Anosa Kouta, 25, feeds one of her lions a piece of meat during her performance at the Monte Carlo circus in Musaffah.
Anosa Kouta, 25, feeds one of her lions a piece of meat during her performance at the Monte Carlo circus in Musaffah.

From the jaws of hardship, a European circus travels further afield for a new audience



ABU DHABI // Jarda Ross escorts his wife into a box, impales her with swords and then sets the box alight. Beatrice Valla emerges unscathed and smiling. This is the family business.

For years, the broad-shouldered magician has made his wife disappear and reappear in the ring of the Monte Carlo Circus. These are the final days of their two-month run in Mussaffah.

Abu Dhabi is the latest home for the Ross family in a world that has only one constant – the circus.

Traditional travelling circuses such as the Monte Carlo draw their artists from families who have performed for generations. Artists are expected to work together, in the ring and outside it.

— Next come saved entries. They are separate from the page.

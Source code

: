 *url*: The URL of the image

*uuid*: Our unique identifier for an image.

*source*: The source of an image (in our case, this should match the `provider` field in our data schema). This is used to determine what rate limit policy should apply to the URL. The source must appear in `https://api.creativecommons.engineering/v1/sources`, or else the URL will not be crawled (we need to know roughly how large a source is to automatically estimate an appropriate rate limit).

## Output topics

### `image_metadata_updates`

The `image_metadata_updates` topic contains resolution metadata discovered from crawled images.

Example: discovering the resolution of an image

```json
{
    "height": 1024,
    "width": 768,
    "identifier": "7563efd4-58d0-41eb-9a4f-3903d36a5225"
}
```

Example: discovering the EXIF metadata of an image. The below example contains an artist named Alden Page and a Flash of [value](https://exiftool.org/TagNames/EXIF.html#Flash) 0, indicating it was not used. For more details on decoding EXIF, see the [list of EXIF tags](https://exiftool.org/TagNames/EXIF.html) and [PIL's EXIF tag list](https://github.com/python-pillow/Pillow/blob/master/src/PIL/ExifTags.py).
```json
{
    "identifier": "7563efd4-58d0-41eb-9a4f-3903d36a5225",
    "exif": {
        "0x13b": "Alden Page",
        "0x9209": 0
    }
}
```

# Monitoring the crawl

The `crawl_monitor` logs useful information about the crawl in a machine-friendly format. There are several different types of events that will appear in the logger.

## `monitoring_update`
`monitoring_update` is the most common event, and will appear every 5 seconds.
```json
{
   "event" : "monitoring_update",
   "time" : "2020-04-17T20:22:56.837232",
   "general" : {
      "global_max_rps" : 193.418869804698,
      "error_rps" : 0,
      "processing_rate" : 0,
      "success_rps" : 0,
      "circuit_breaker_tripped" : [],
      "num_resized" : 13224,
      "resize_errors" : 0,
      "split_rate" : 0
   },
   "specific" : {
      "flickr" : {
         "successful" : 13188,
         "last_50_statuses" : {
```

As new laws and economic hardships drive circuses farther from Europe, the performers cling to a life based around family and
applause.

"I talk to you, as woman to woman," says Beatrice, in her caravan before the show.

"I see Jarda all day. He sees me all day ... I cannot imagine that I am eight hours in some office without my family and I can see them only on the weekend."

The Ross family has travelled farther and farther from their home in the Czech Republic to perform – to war zones such as Basra in Iraq – and now also to the outskirts of Mussaffah between a mall and a construction site.

Jarda's complaint is that  there are too many circuses in Europe now. He talks about Italian subsidies, the influx of competitors from the former Soviet Union, the strength of the euro, inflation, YouTube and  the mentality of performers not born to the ring.

Petrol prices are up. Attention spans are down. Small circuses face ruin.

Monte Carlo, a mid-sized circus that fills 10 containers when it is packed up, should survive, Jarda says. Its acts include Ukrainian and Colombian acrobats, Moldovan dog trainers, Ethiopian tumblers, and an Egyptian lion tamer whose lions and tigress snarl each time she approaches.

Some of the routines have changed little in the seven generations since the Ross family first stepped into the ring. Some of the classic circus feats that the Monte Carlo performs – scrawny lions jumping through flaming hoops, for instance – were probably first popularised in the 19th century.

Now, though, such performances are accepted by few western audiences. Out of the ring, the lions live in small cages and get little apparent exercise.

The family travels to places with less restrictive attitudes. They will spend the summer in Oman. For the Monte Carlo Circus, the show always goes on.

Onstage and off, Beatrice is all warm smiles and laughter. She prepares for the performance with her teenage daughter, Sylvia Cramerova, in a caravan beside the main tent, slipping on sequined trousers over red fishnet stockings.

In Abu Dhabi, the family lives in a city flat. In Europe, they live in a caravan directly outside the tent and there is no divide between professional and family life.

Circus outsiders "could imagine the life but ... will never understand you", Beatrice says. "The sympathy takes the heart to more similar people, from the artistic world."

Sylvia, a hula-hoop dancer, knows this to be true. For her, the hardest thing in the life of a circus teen is having a boyfriend.

"It's hard, it's very hard. Because at my age girls are falling in love without even thinking about it. But as I was going to school there were crushes and things like that – but it was nothing serious because I always had to leave," says Sylvia, who turned 18 last month.

Public schools are not always the easiest place to make friends.

"People would say, 'oh my God, you're not going to school, you cannot catch up so many things'. I tell them, 'you see countries only on a map but I live there, I speak their languages, I share their traditions'."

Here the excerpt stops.